N7 - INTEGER - Is a data type made up of 16 bits that can represent a number from -32,768 to +32,767. That is 16 combinations of 0 and 1. The value of bit 0 is 1, each bit after that's value increases by a factor of two until you get to bit 15 which has a value of -32,768. Adding the values of each bit that has a 1 in it will give you the integer value. For more help understanding this conversion see the RsLogix 500 - Binary to Integer and Integer to Binary Conversions lesson. Below are the values for each bit.
Bit 0 value = 1
Bit 1 value = 2
Bit 2 value = 4
Bit 3 value = 8
Bit 4 value = 16
Bit 5 value = 32
Bit 6 value = 64
Bit 7 value = 128
Bit 8 value = 256
Bit 9 value = 512
Bit 10 value = 1,024
Bit 11 value = 2,048
Bit 12 value = 4,096
Bit 13 value = 8,192
Bit 14 value = 16,384
Bit 15 value = -32,768
F8 - FLOAT - is a data format that allows you to store a decimal value. It uses 32 bits for each number and follows the IEEE Standard 754 standard. This uses 23 bits to represent the mantissa or precise part of the number and 8 bits to represent the exponent part of the number. While this works for most applications needed a decimal result, it is important that you understand that this is not a perfect conversion because of rounding. Many whole numbers can be changed simply by converting them from a floating point to and integer and back to a floating point.
L - LONG - Is a data type made up of 32 bits that can represent a number from -2,147,483,648 to +2,147,483,647. That is 32 combinations of 0 and 1. The value of bit 0 is 1, each bit after that's value increases by a factor of two until you get to bit 31 which has a value of -2,147,483,648. Adding the values of each bit that has a 1 in it will give you the integer value. For more help understanding this conversion see the RsLogix 500 - Binary to Integer and Integer to Binary Conversions lesson. Below are the values for each bit.
Bit 0 value = 1
Bit 1 value = 2
Bit 2 value = 4
Bit 3 value = 8
Bit 4 value = 16
Bit 5 value = 32
Bit 6 value = 64
Bit 7 value = 128
Bit 8 value = 256
Bit 9 value = 512
Bit 10 value = 1,024
Bit 11 value = 2,048
Bit 12 value = 4,096
Bit 13 value = 8,192
Bit 14 value = 16,384
Bit 15 value = 32,768
Bit 16 value = 65,536
Bit 17 value = 131,072
Bit 18 value = 262,144
Bit 19 value = 524,288
Bit 20 value = 1,048,576
Bit 21 value = 2,097,152
Bit 22 value = 4,194,304
Bit 23 value = 8,388,608
Bit 24 value = 16,777,216
Bit 25 value = 33,554,432
Bit 26 value = 67,108,864
Bit 27 value = 134,217,728
Bit 28 value = 268,435,456
Bit 29 value = 536,870,912
Bit 30 value = 1,073,741,824
Bit 31 value = -2,147,483,648
MG - MESSAGE - Stores the configuration of the MSG message instruction. It is easiest to view and understand from inside the message instruction.

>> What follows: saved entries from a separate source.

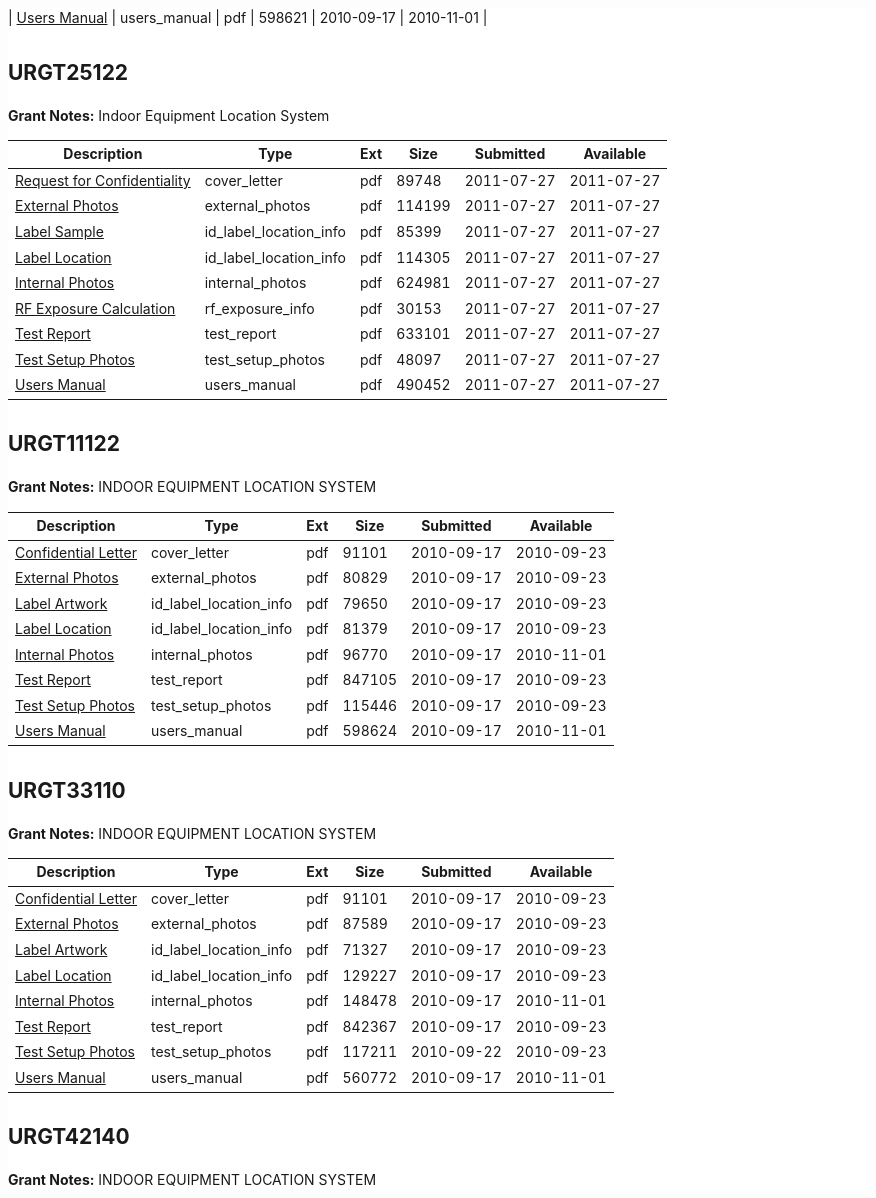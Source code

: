 | [Users Manual](URGT21122/0f573305e6cfe6f056b89e3c84002239/1345508.pdf) | users_manual | pdf | 598621 | 2010-09-17 | 2010-11-01 |
## URGT25122
**Grant Notes:** Indoor Equipment Location System

| Description | Type | Ext | Size | Submitted | Available |
| ----------- | ---- | --- | ---- | --------- | --------- |
| [Request for Confidentiality](URGT25122/3d0ad252b2e6e118423562d8647407af/1510603.pdf) | cover_letter | pdf | 89748 | 2011-07-27 | 2011-07-27 |
| [External Photos](URGT25122/3d0ad252b2e6e118423562d8647407af/1510607.pdf) | external_photos | pdf | 114199 | 2011-07-27 | 2011-07-27 |
| [Label Sample](URGT25122/3d0ad252b2e6e118423562d8647407af/1510608.pdf) | id_label_location_info | pdf | 85399 | 2011-07-27 | 2011-07-27 |
| [Label Location](URGT25122/3d0ad252b2e6e118423562d8647407af/1510609.pdf) | id_label_location_info | pdf | 114305 | 2011-07-27 | 2011-07-27 |
| [Internal Photos](URGT25122/3d0ad252b2e6e118423562d8647407af/1510611.pdf) | internal_photos | pdf | 624981 | 2011-07-27 | 2011-07-27 |
| [RF Exposure Calculation](URGT25122/3d0ad252b2e6e118423562d8647407af/1510604.pdf) | rf_exposure_info | pdf | 30153 | 2011-07-27 | 2011-07-27 |
| [Test Report](URGT25122/3d0ad252b2e6e118423562d8647407af/1510605.pdf) | test_report | pdf | 633101 | 2011-07-27 | 2011-07-27 |
| [Test Setup Photos](URGT25122/3d0ad252b2e6e118423562d8647407af/1510606.pdf) | test_setup_photos | pdf | 48097 | 2011-07-27 | 2011-07-27 |
| [Users Manual](URGT25122/3d0ad252b2e6e118423562d8647407af/1510610.pdf) | users_manual | pdf | 490452 | 2011-07-27 | 2011-07-27 |
## URGT11122
**Grant Notes:** INDOOR EQUIPMENT LOCATION SYSTEM

| Description | Type | Ext | Size | Submitted | Available |
| ----------- | ---- | --- | ---- | --------- | --------- |
| [Confidential Letter](URGT11122/8956a7af55e4a18a0f4de43961a67b1b/1345459.pdf) | cover_letter | pdf | 91101 | 2010-09-17 | 2010-09-23 |
| [External Photos](URGT11122/8956a7af55e4a18a0f4de43961a67b1b/1345486.pdf) | external_photos | pdf | 80829 | 2010-09-17 | 2010-09-23 |
| [Label Artwork](URGT11122/8956a7af55e4a18a0f4de43961a67b1b/1345488.pdf) | id_label_location_info | pdf | 79650 | 2010-09-17 | 2010-09-23 |
| [Label Location](URGT11122/8956a7af55e4a18a0f4de43961a67b1b/1345489.pdf) | id_label_location_info | pdf | 81379 | 2010-09-17 | 2010-09-23 |
| [Internal Photos](URGT11122/8956a7af55e4a18a0f4de43961a67b1b/1345483.pdf) | internal_photos | pdf | 96770 | 2010-09-17 | 2010-11-01 |
| [Test Report](URGT11122/8956a7af55e4a18a0f4de43961a67b1b/1345484.pdf) | test_report | pdf | 847105 | 2010-09-17 | 2010-09-23 |
| [Test Setup Photos](URGT11122/8956a7af55e4a18a0f4de43961a67b1b/1345485.pdf) | test_setup_photos | pdf | 115446 | 2010-09-17 | 2010-09-23 |
| [Users Manual](URGT11122/8956a7af55e4a18a0f4de43961a67b1b/1345482.pdf) | users_manual | pdf | 598624 | 2010-09-17 | 2010-11-01 |
## URGT33110
**Grant Notes:** INDOOR EQUIPMENT LOCATION SYSTEM

| Description | Type | Ext | Size | Submitted | Available |
| ----------- | ---- | --- | ---- | --------- | --------- |
| [Confidential Letter](URGT33110/0c2fac8e02672ff451bc19213e3fba08/1345459.pdf) | cover_letter | pdf | 91101 | 2010-09-17 | 2010-09-23 |
| [External Photos](URGT33110/0c2fac8e02672ff451bc19213e3fba08/1345525.pdf) | external_photos | pdf | 87589 | 2010-09-17 | 2010-09-23 |
| [Label Artwork](URGT33110/0c2fac8e02672ff451bc19213e3fba08/1345527.pdf) | id_label_location_info | pdf | 71327 | 2010-09-17 | 2010-09-23 |
| [Label Location](URGT33110/0c2fac8e02672ff451bc19213e3fba08/1345528.pdf) | id_label_location_info | pdf | 129227 | 2010-09-17 | 2010-09-23 |
| [Internal Photos](URGT33110/0c2fac8e02672ff451bc19213e3fba08/1345522.pdf) | internal_photos | pdf | 148478 | 2010-09-17 | 2010-11-01 |
| [Test Report](URGT33110/0c2fac8e02672ff451bc19213e3fba08/1345523.pdf) | test_report | pdf | 842367 | 2010-09-17 | 2010-09-23 |
| [Test Setup Photos](URGT33110/0c2fac8e02672ff451bc19213e3fba08/1347663.pdf) | test_setup_photos | pdf | 117211 | 2010-09-22 | 2010-09-23 |
| [Users Manual](URGT33110/0c2fac8e02672ff451bc19213e3fba08/1345521.pdf) | users_manual | pdf | 560772 | 2010-09-17 | 2010-11-01 |
## URGT42140
**Grant Notes:** INDOOR EQUIPMENT LOCATION SYSTEM
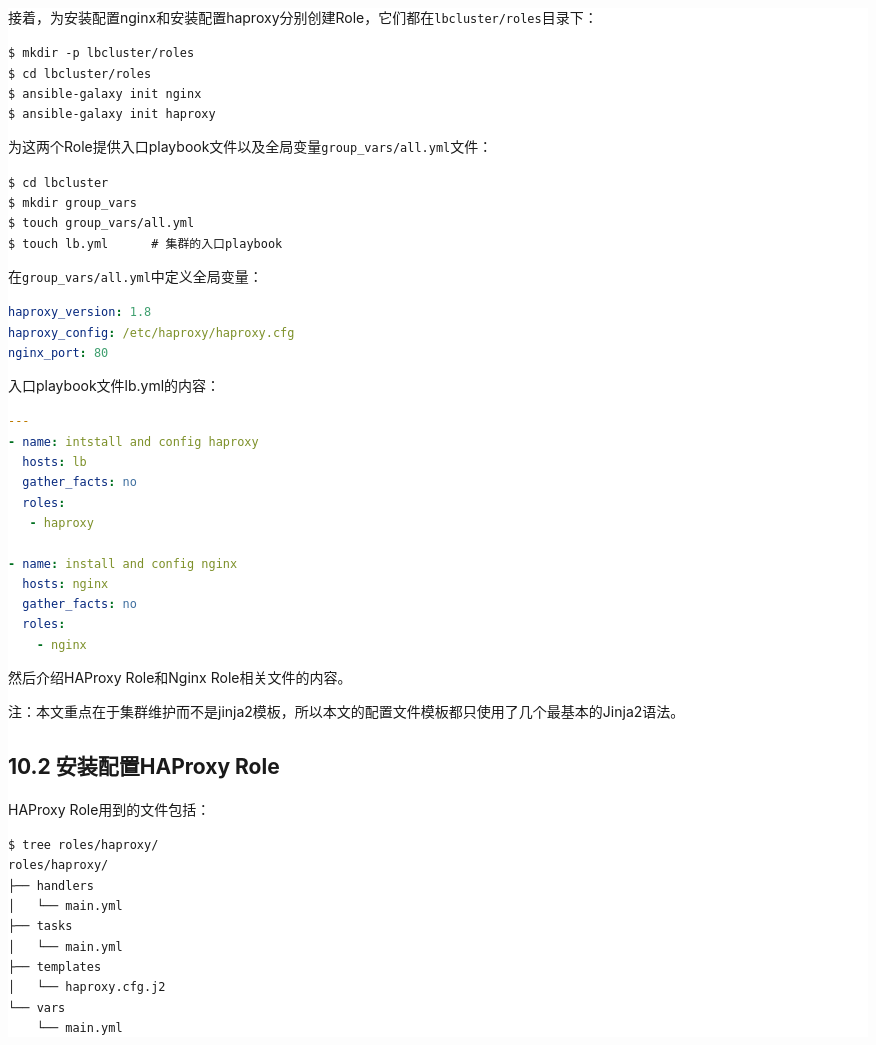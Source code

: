 接着，为安装配置nginx和安装配置haproxy分别创建Role，它们都在`lbcluster/roles`目录下：
```shell
$ mkdir -p lbcluster/roles 
$ cd lbcluster/roles
$ ansible-galaxy init nginx
$ ansible-galaxy init haproxy
```

为这两个Role提供入口playbook文件以及全局变量`group_vars/all.yml`文件：
```shell
$ cd lbcluster
$ mkdir group_vars
$ touch group_vars/all.yml
$ touch lb.yml      # 集群的入口playbook
```

在`group_vars/all.yml`中定义全局变量：
```yaml
haproxy_version: 1.8
haproxy_config: /etc/haproxy/haproxy.cfg
nginx_port: 80
```

入口playbook文件lb.yml的内容：
```yaml
---
- name: intstall and config haproxy
  hosts: lb
  gather_facts: no
  roles:
   - haproxy

- name: install and config nginx
  hosts: nginx
  gather_facts: no
  roles: 
    - nginx
```

然后介绍HAProxy Role和Nginx Role相关文件的内容。

注：本文重点在于集群维护而不是jinja2模板，所以本文的配置文件模板都只使用了几个最基本的Jinja2语法。

## 10.2 安装配置HAProxy Role

HAProxy Role用到的文件包括：
```shell
$ tree roles/haproxy/
roles/haproxy/
├── handlers
│   └── main.yml
├── tasks
│   └── main.yml
├── templates
│   └── haproxy.cfg.j2
└── vars
    └── main.yml
```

PD - PID - Stores the configuration of the PID Proportional Integral Derivative instruction. It is easiest to view and understand from inside the PID instruction.
PLS - PROGRAMMABLE LIMIT SWITCH - Stores the configuration of the PLS Programmable Limit Switch instruction. It is easiest to view and understand from inside the PID instruction.
RI - ROUTING INFORMATION - Used with the MSG instruction to give details on routing to the end device.
RIX - EXTENDED ROUTING INFORMATION - Used with the MSG instruction to give additional details on routing to the end device.
If you are used to a more traditional lesson series then you are probably wondering why this lesson is near the end of the series instead of right after the introduction. The main reason is that until this point in the lessons, you had no practical application that you could use to relate the data tables to. Even now, don't worry too much if you don't fully grasp these data table concepts. Just bookmark this lesson to refer back to as needed.